What the task asks
Please reproduce the line containing "这里的激活可以是聊天、互动、购买，一......" and every line after it in the records below, exactly and with nothing else.

Stored items from a collection

# # # # # # #

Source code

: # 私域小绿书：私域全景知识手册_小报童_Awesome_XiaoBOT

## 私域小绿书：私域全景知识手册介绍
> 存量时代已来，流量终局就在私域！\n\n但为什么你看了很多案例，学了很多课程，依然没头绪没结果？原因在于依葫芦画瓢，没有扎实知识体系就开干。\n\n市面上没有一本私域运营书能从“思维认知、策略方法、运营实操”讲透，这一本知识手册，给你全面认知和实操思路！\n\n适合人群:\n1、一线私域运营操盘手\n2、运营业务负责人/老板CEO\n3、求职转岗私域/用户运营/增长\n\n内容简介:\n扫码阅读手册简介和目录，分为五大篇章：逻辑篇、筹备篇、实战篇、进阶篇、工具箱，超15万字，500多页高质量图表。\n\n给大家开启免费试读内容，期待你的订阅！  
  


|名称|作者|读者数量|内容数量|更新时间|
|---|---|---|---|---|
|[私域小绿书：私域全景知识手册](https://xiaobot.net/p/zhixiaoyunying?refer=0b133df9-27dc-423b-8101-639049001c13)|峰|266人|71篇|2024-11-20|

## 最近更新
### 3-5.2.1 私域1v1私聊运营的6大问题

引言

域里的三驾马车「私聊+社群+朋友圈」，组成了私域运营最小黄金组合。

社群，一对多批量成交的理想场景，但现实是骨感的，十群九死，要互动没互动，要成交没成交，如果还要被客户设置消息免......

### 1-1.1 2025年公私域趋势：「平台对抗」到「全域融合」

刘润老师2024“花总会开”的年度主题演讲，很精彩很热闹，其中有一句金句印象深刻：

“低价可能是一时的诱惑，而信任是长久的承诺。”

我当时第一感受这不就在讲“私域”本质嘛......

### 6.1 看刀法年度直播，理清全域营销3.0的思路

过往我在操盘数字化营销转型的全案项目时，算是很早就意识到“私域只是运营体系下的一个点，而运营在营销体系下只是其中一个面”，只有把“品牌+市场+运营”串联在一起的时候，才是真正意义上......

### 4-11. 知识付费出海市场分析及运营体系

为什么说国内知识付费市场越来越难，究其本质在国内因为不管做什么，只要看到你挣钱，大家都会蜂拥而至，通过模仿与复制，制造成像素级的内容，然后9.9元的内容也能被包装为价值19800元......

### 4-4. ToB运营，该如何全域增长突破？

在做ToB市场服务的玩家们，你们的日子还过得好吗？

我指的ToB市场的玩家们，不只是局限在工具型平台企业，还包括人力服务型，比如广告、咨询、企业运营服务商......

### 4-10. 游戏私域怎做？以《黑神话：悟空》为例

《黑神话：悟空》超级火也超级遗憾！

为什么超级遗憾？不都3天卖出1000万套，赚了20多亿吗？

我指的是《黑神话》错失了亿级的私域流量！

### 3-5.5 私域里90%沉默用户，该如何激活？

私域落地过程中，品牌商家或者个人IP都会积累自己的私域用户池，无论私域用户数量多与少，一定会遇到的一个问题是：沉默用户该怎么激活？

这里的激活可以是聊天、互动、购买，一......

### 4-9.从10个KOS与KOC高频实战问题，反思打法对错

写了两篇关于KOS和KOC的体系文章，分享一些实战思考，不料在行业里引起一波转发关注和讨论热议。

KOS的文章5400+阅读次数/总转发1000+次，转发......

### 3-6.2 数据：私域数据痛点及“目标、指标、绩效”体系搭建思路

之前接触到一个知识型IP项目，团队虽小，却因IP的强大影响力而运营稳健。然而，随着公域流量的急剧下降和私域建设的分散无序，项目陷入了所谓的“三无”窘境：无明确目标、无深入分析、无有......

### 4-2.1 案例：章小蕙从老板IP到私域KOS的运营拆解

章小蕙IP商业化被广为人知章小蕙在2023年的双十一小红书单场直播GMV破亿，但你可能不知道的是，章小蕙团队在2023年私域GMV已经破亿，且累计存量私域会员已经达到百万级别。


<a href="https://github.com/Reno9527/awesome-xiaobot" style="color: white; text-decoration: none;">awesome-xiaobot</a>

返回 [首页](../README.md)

# # # # # # #

Output for this exercise
这里的激活可以是聊天、互动、购买，一......

### 4-9.从10个KOS与KOC高频实战问题，反思打法对错

写了两篇关于KOS和KOC的体系文章，分享一些实战思考，不料在行业里引起一波转发关注和讨论热议。

KOS的文章5400+阅读次数/总转发1000+次，转发......

### 3-6.2 数据：私域数据痛点及“目标、指标、绩效”体系搭建思路

之前接触到一个知识型IP项目，团队虽小，却因IP的强大影响力而运营稳健。然而，随着公域流量的急剧下降和私域建设的分散无序，项目陷入了所谓的“三无”窘境：无明确目标、无深入分析、无有......

### 4-2.1 案例：章小蕙从老板IP到私域KOS的运营拆解

章小蕙IP商业化被广为人知章小蕙在2023年的双十一小红书单场直播GMV破亿，但你可能不知道的是，章小蕙团队在2023年私域GMV已经破亿，且累计存量私域会员已经达到百万级别。


<a href="https://github.com/Reno9527/awesome-xiaobot" style="color: white; text-decoration: none;">awesome-xiaobot</a>

返回 [首页](../README.md)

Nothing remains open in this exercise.